As an aficionado of modern art, I love milling around galleries of obscure shapes, colours and textures. Yet time and time again the peace is broken with pitiful snorts, irritated splutters and the inevitable disgusted comment, “you call THIS art?”.
Art is a very difficult term to define. Once you may have imagined a rustic picture of the landscape on a stereotypical easel with a paintbrush in the corner, but something new, fresh and modern has approached us. Our characterisation of art has been shaken to its very core. The once colourful painting on a wall has now been replaced by a shark suspended in a tank.
Many people refuse to accept this as ‘art’, taking the attitude that “they haven’t even tried”, “they haven’t actually done anything” and the most common “even I could have done that”. So let me stop you right there. Yes, anyone in the world could have done it, even you – but you didn’t.
The combination of what someone could have done but didn’t do is exactly modern art. I believe that art is not defined by how many hours an artist has invested or what it presents; modern art is about the vision, a vision that is unique and has never been seen before. Modern art craves attention, thought and interpretation.
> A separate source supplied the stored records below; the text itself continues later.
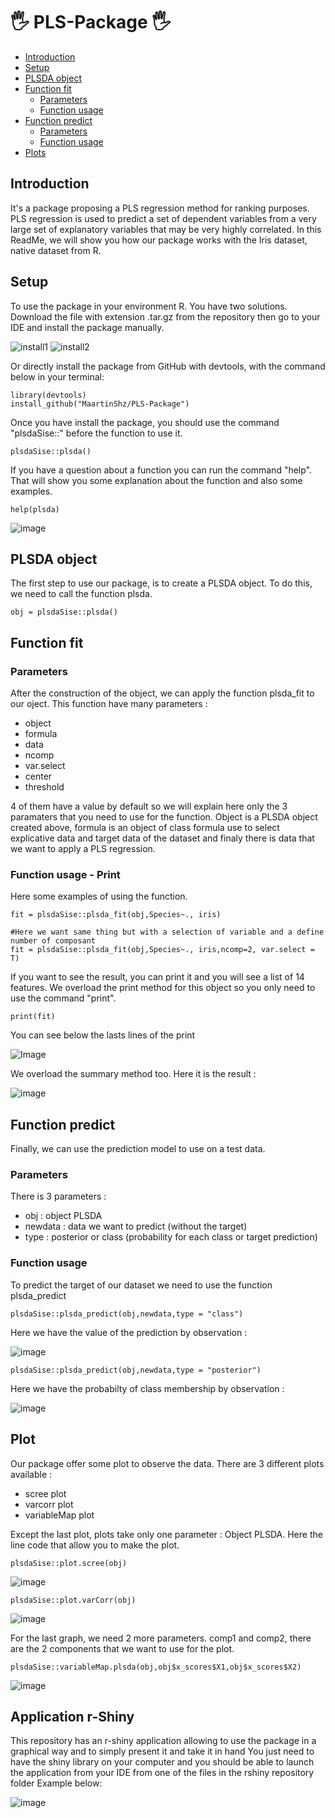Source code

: # 🖐 PLS-Package 🖐

-   [Introduction](#introduction)
-   [Setup](#setup)
-   [PLSDA object](#plsda-object)
-   [Function fit](#function-fit)
    -   [Parameters](#parameters)
    -   [Function usage](#function-usage---print)
-   [Function predict](#function-predict)
    -   [Parameters](#parameters-1)
    -   [Function usage](#function-usage)
-   [Plots](#plot)


## Introduction

It's a package proposing a PLS regression method for ranking purposes.
PLS regression is used to predict a set of dependent variables from a very large set of explanatory variables that may be very highly correlated.
In this ReadMe, we will show you how our package works with the Iris dataset, native dataset from R.

## Setup

To use the package in your environment R. You have two solutions.
Download the file with extension .tar.gz from the repository then go to your IDE and install the package manually.

![install1](https://user-images.githubusercontent.com/43068347/204146389-5f08c16a-0f82-4f6a-a5ab-abc56581eeed.jpg)
![install2](https://user-images.githubusercontent.com/43068347/204146422-fd1647be-ea2e-4725-ae9e-d8fbd3520cb4.jpg)

Or directly install the package from GitHub with devtools, with the command below in your terminal:

```
library(devtools)
install_github("MaartinShz/PLS-Package")
```

Once you have install the package, you should use the command "plsdaSise::" before the function to use it.

```
plsdaSise::plsda()
```

If you have a question about a function you can run the command "help". That will show you some explanation about the function and also some examples.

```
help(plsda)
```

![image](https://user-images.githubusercontent.com/114392261/205472717-543fbb64-e8ec-427c-8929-eaf732a36871.png)

## PLSDA object

The first step to use our package, is to create a PLSDA object. To do this, we need to call the function plsda.

```
obj = plsdaSise::plsda()
```

## Function fit

### Parameters
After the construction of the object, we can apply the function plsda_fit to our oject.
This function have many parameters :

- object
- formula
- data
- ncomp
- var.select
- center
- threshold

4 of them have a value by default so we will explain here only the 3 paramaters that you need to use for the function. Object is a PLSDA object created above, formula is an object of class formula use to select explicative data and target data of the dataset and finaly there is data that we want to apply a PLS regression.

### Function usage - Print 
Here some examples of using the function.

```
fit = plsdaSise::plsda_fit(obj,Species~., iris)

#Here we want same thing but with a selection of variable and a define number of composant
fit = plsdaSise::plsda_fit(obj,Species~., iris,ncomp=2, var.select = T)

```

If you want to see the result, you can print it and you will see a list of 14 features. We overload the print method for this object so you only need to use the command "print".
```
print(fit)
```
You can see below the lasts lines of the print

![Image](https://user-images.githubusercontent.com/114392261/205471841-2db516f4-bfea-491c-8aa8-c1e4ffb81508.png)

We overload the summary method too. Here it is the result :

![image](https://user-images.githubusercontent.com/114392261/205472256-64eaf090-bef0-46b9-adc8-71f7d6eb1f02.png)

## Function predict

Finally, we can use the prediction model to use on a test data.

### Parameters
There is 3 parameters :

- obj : object PLSDA
- newdata : data we want to predict (without the target)
- type : posterior or class (probability for each class or target prediction)

### Function usage
To predict the target of our dataset we need to use the function plsda_predict

```
plsdaSise::plsda_predict(obj,newdata,type = "class")
```
Here we have the value of the prediction by observation :

![image](https://user-images.githubusercontent.com/114392261/205471965-5fd14788-becf-4b14-9f9f-0eaea6957e7c.png)


```
plsdaSise::plsda_predict(obj,newdata,type = "posterior")
```

Here we have the probabilty of class membership by observation :

![image](https://user-images.githubusercontent.com/114392261/205471939-cd7b21ed-2265-4973-91a8-18f7fd0f797e.png)

## Plot

Our package offer some plot to observe the data.
There are 3 different plots available : 

- scree plot
- varcorr plot
- variableMap plot

Except the last plot, plots take only one parameter : Object PLSDA.
Here the line code that allow you to make the plot.

```
plsdaSise::plot.scree(obj)
```

![image](https://user-images.githubusercontent.com/114392261/205472638-28588055-c233-42fb-a525-4b2afea9cd7e.png)

```
plsdaSise::plot.varCorr(obj)
```
![image](https://user-images.githubusercontent.com/114392261/205472643-fd3f7cef-c7d1-4696-a1e9-1c915c3be1d1.png)

For the last graph, we need 2 more parameters. comp1 and comp2, there are the 2 components that we want to use for the plot.

```
plsdaSise::variableMap.plsda(obj,obj$x_scores$X1,obj$x_scores$X2)
```

![image](https://user-images.githubusercontent.com/114392261/205472646-08d47897-0869-4a85-a78a-257102a0fb48.png)

## Application r-Shiny

This repository has an r-shiny application allowing to use the package in a graphical way and to simply present it and take it in hand 
You just need to have the shiny library on your computer 
and you should be able to launch the application from your IDE from one of the files in the rshiny repository folder
Example below: 

![image](https://user-images.githubusercontent.com/43068347/204147679-80463626-b954-44bf-9f5d-21364aa06ae7.png)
What it makes the viewer think and feel, THAT is the art.
But modern art is getting harder and harder to defend. The artist Paul Noble’s 2012 Turner prize entry at the Tate Modern, MUCKY MODEL led to uproar. Why? Because it is a marble sculpture of two pieces of black and white human faeces copulating. Another example is MIRROR ON CANVAS by Michael Baldwin and Mel Ramsden. It is exactly what it says on the tin: a mirror on the wall of the Tate gallery. Nothing else.
Are modern artists getting cheeky? Are they abusing the system and mocking art culture, or are they genuinely conveying what they believe to be their message? In 1917, Marcel Duchamp entered his piece FOUNTAIN, a urinal signed “R.Mutt” for the exhibition of the Society of Independent Artists. It wasn’t long before the critics and gallery experts were commenting on the ‘avant-garde’ statement of his work.
Since art is something we, the viewers, judge and are inspired by, ‘modern art’ can arguably be anything, something that we see every single day. The cult film AMERICAN BEAUTY summarises this article in a mere few seconds. The character Ricky, entranced by a video of a plastic bag being blown by a light breeze, whispers,
“It was one of those days when it’s a minute away from snowing and there’s this electricity in the air, you can almost hear it. And this bag was, like, dancing with me. Like a little kid begging me to play with it. For fifteen minutes. And that’s the day I knew there was this entire life behind things, and… this incredibly benevolent force, that wanted me to know there was no reason to be afraid, ever. Video’s a poor excuse, I know. But it helps me remember… and I need to remember… Sometimes there’s so much beauty in the world I feel like I can’t take it, like my heart’s going to cave in”.
In this day and age we have broken down the walls that categorise art. Although some works may be harder to understand, we should all stop judging what is, and is not, art since it is something we do not see with our eyes but receive with our minds.